------ Records to use ------

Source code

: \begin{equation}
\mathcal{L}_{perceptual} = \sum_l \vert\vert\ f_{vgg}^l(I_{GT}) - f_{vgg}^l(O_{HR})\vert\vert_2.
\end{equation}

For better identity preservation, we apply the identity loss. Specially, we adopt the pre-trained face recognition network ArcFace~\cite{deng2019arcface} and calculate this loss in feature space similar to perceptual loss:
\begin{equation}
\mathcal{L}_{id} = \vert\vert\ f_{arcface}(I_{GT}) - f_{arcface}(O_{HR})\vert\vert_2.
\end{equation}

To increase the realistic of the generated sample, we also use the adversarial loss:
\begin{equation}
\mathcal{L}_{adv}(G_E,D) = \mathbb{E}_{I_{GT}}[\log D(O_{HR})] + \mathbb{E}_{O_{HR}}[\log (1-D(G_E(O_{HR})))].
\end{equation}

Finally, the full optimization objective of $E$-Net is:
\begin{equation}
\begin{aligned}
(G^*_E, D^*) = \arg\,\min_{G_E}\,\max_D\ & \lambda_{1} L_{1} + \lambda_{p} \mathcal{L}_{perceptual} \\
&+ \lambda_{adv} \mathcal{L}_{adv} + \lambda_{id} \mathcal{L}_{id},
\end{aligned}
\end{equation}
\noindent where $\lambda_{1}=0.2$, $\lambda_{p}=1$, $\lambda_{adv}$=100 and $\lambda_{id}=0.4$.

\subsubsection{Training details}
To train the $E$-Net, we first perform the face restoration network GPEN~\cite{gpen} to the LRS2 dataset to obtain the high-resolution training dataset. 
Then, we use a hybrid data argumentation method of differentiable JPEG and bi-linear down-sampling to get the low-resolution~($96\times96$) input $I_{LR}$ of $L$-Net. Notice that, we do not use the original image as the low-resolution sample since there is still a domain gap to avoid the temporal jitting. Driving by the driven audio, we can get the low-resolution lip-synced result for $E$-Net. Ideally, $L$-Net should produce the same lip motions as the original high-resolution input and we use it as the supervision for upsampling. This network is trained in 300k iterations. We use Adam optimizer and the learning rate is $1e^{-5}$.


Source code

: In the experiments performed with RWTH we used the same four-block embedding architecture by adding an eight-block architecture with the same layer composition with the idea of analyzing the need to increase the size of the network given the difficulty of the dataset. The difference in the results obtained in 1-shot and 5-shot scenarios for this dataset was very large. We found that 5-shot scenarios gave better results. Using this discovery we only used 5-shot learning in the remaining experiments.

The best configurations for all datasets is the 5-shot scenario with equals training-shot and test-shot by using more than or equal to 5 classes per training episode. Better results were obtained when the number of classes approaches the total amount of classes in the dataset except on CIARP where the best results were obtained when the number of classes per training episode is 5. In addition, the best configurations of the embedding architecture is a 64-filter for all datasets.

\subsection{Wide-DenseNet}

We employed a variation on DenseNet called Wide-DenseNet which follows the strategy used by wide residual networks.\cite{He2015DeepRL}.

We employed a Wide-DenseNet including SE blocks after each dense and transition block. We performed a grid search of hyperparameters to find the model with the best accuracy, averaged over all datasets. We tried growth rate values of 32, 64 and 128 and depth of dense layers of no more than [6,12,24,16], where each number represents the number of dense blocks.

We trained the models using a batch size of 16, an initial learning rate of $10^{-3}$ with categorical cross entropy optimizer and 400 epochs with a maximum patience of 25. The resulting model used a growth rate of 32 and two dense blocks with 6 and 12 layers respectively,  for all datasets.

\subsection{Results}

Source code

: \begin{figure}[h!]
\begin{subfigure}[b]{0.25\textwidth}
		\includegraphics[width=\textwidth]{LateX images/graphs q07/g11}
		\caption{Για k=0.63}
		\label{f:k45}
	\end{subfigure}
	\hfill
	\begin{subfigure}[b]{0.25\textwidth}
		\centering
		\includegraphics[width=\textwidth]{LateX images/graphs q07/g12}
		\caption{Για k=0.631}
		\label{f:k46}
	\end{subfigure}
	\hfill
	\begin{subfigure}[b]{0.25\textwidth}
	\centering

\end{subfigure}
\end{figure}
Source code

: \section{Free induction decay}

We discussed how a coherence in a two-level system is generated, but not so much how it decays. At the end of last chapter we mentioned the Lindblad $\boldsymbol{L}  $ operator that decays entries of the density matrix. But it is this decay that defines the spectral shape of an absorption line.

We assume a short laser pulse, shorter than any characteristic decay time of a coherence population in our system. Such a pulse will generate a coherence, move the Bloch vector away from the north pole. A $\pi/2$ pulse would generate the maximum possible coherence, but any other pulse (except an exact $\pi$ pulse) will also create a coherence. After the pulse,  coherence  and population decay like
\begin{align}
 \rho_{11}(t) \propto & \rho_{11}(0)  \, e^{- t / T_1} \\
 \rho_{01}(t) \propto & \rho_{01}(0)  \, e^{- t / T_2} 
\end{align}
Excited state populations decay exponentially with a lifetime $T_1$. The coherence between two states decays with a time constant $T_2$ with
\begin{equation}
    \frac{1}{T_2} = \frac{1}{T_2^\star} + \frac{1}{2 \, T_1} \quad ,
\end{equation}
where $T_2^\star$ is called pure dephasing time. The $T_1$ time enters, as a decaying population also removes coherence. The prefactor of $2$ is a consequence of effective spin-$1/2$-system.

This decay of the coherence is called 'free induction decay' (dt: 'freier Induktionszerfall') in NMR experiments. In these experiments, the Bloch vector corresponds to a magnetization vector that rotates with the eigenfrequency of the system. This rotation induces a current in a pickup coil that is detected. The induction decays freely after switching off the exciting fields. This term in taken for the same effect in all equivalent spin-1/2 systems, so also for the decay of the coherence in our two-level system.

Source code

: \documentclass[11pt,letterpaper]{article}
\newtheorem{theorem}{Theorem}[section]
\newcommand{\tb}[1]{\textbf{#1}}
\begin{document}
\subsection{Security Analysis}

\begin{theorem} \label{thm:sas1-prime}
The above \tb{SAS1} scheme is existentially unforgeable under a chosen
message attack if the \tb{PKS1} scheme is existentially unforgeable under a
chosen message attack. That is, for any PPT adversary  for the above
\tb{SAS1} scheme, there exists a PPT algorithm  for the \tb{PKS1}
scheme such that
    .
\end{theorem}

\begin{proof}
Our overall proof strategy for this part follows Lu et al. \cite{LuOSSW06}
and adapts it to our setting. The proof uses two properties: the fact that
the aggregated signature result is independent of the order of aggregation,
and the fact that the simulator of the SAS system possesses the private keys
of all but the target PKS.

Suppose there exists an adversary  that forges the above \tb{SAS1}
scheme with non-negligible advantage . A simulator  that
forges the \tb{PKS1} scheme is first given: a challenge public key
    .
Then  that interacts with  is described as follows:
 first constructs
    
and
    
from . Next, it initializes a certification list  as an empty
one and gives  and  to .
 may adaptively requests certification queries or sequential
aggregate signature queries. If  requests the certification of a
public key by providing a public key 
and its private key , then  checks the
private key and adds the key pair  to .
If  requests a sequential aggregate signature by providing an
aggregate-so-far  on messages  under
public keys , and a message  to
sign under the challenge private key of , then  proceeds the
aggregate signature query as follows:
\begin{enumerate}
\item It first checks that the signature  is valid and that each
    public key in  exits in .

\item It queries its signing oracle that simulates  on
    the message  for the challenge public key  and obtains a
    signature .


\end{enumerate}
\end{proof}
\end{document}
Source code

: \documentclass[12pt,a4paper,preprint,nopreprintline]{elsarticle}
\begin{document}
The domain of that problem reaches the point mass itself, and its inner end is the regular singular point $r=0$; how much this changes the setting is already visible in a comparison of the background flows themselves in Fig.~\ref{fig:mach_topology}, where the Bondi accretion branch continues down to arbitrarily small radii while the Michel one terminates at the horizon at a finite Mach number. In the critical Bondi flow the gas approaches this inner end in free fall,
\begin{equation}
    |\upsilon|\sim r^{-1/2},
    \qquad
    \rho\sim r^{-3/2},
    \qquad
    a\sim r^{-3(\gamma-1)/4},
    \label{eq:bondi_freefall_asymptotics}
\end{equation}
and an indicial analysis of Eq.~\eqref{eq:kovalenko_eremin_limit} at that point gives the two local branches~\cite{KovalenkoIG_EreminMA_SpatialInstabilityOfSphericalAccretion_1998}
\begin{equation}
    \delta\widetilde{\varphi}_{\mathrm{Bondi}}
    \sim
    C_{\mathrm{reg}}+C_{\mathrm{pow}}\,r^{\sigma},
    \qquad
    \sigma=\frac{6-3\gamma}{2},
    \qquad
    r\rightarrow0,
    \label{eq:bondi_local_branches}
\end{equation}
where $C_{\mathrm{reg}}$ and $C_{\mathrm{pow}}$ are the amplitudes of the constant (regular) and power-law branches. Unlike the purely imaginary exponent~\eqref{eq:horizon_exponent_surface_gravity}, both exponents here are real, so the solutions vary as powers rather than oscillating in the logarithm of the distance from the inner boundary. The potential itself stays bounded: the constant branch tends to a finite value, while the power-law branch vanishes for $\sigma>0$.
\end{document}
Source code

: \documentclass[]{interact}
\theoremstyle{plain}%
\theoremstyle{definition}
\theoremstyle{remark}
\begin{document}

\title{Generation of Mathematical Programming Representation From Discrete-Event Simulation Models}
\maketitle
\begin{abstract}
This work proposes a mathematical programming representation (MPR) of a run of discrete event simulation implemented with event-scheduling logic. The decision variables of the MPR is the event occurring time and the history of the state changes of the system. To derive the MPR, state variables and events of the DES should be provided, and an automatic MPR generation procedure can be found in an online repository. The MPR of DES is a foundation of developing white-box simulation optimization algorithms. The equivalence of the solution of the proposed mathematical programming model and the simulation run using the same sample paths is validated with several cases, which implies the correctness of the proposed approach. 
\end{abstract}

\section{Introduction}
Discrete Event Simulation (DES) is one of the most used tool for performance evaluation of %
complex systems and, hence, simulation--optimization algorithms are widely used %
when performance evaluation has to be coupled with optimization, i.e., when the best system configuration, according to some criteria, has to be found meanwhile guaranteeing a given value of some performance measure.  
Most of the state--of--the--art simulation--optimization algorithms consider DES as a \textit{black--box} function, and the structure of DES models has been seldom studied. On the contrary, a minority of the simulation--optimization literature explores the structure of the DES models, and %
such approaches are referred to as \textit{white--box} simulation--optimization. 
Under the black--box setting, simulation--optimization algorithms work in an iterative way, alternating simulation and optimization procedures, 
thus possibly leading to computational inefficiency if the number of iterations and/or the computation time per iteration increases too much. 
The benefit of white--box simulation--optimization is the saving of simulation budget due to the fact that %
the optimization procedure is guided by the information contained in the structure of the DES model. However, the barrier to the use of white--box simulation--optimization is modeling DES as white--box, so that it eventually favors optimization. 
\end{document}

------

Work instruction:
If a line in the data above includes the string "finite", copy it.

Your response:
The domain of that problem reaches the point mass itself, and its inner end is the regular singular point $r=0$; how much this changes the setting is already visible in a comparison of the background flows themselves in Fig.~\ref{fig:mach_topology}, where the Bondi accretion branch continues down to arbitrarily small radii while the Michel one terminates at the horizon at a finite Mach number. In the critical Bondi flow the gas approaches this inner end in free fall,
where $C_{\mathrm{reg}}$ and $C_{\mathrm{pow}}$ are the amplitudes of the constant (regular) and power-law branches. Unlike the purely imaginary exponent~\eqref{eq:horizon_exponent_surface_gravity}, both exponents here are real, so the solutions vary as powers rather than oscillating in the logarithm of the distance from the inner boundary. The potential itself stays bounded: the constant branch tends to a finite value, while the power-law branch vanishes for $\sigma>0$.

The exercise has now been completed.